Method: Micropatterning of ceramics was carried out using an embossing technique. Two novel nanopatterning techniques were used to generate nanopatterns on titanium substrates, i.e. through-mask anodisation and block copolymer templating. The effects of micro/nanopatterns on cell adhesion, proliferation and differentiation were studied using mesenchymal stem cells.

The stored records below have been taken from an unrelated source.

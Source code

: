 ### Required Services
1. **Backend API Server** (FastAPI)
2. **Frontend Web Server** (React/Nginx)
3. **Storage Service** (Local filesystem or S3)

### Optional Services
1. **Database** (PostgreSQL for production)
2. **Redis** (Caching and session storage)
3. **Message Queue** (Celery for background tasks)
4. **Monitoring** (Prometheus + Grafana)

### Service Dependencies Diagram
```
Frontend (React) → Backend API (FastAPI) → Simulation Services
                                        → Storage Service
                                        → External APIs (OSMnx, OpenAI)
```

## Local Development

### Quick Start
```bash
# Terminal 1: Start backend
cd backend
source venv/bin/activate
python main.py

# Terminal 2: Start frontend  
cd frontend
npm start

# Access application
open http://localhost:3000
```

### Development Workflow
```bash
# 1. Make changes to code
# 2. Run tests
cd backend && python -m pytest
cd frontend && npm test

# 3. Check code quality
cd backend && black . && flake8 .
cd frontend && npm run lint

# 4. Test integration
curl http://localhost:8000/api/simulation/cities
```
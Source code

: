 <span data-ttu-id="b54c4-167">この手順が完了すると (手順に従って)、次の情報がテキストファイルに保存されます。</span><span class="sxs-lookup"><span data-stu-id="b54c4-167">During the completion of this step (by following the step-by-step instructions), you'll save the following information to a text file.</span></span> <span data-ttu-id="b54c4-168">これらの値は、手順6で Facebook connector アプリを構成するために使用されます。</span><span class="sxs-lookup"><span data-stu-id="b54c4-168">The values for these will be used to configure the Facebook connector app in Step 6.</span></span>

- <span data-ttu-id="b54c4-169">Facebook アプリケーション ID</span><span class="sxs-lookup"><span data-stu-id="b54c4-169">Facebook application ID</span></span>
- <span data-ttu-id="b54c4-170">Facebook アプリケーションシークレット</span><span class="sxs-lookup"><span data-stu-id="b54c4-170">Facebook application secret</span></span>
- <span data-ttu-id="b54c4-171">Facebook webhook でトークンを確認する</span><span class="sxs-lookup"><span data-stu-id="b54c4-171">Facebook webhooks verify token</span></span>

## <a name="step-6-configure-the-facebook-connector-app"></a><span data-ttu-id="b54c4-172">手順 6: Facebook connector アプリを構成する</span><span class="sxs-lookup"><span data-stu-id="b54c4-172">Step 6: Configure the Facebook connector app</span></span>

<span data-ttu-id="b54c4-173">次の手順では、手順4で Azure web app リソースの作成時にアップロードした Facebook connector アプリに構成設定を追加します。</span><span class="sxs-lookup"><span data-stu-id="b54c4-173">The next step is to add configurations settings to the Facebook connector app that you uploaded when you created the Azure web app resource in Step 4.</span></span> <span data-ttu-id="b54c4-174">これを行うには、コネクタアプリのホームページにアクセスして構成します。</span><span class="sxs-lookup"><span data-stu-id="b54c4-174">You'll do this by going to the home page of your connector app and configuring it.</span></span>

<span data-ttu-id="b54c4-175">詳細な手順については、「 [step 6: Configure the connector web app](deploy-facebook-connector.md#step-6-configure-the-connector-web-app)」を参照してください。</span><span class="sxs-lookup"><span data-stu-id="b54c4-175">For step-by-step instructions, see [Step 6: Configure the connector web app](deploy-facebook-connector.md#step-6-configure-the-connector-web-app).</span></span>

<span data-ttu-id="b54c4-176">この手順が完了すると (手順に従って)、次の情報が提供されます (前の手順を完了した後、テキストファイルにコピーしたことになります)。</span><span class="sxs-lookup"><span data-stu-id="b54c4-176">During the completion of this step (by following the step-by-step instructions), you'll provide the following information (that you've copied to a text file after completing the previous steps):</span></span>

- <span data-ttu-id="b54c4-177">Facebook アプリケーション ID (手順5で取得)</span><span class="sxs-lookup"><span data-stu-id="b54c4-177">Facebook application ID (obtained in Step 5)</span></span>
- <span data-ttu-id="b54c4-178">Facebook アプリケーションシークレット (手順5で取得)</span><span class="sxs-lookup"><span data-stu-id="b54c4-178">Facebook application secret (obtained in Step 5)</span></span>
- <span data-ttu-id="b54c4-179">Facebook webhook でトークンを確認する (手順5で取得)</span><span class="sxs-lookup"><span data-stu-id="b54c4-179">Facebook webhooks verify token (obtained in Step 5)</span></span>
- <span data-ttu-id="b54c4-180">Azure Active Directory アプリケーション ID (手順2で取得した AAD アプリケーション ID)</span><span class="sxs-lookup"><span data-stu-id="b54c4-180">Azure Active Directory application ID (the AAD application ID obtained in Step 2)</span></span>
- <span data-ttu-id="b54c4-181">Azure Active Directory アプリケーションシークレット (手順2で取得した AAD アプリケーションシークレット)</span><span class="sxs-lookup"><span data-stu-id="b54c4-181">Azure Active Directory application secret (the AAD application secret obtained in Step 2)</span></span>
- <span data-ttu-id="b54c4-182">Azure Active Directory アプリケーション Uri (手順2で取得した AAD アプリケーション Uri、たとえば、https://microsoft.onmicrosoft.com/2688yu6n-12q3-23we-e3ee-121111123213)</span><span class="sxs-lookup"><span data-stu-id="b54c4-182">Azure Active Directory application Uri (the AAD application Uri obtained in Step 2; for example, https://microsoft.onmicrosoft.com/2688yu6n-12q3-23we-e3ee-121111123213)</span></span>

Result: Two microgrooved patterns (100µm/50µm groove/pitch, 10µm/10µm groove/pitch) were successfully transcribed onto alumina green ceramic tapes, via a embossing technique followed by sintering. Spread and polygonal cell morphologies, typical of osteoblasts, were observed on the wider groove (100 µm/50 µm) surfaces after 3 days cell culture. Cells seeded onto the narrow groove (10 µm/10 µm) surface aligned themselves alongside the grooves, resulting in more elongated cell morphology, typical to that of fibroblasts. More osteoid matrix nodules were detected on the larger grooved surfaces after a longer cell culture over 21 days. Similarlly, hMSCs response differently to nanopatterned titanium surfaces. Nanodots with 15 nm features showed optimal osteogenesis on titanium surfaces.
Conclusion: Defined topographies can be used to control specific cellular responses for ceramics and titanium metals thereby to improve their osseointegration as dental and orthopaedic implants.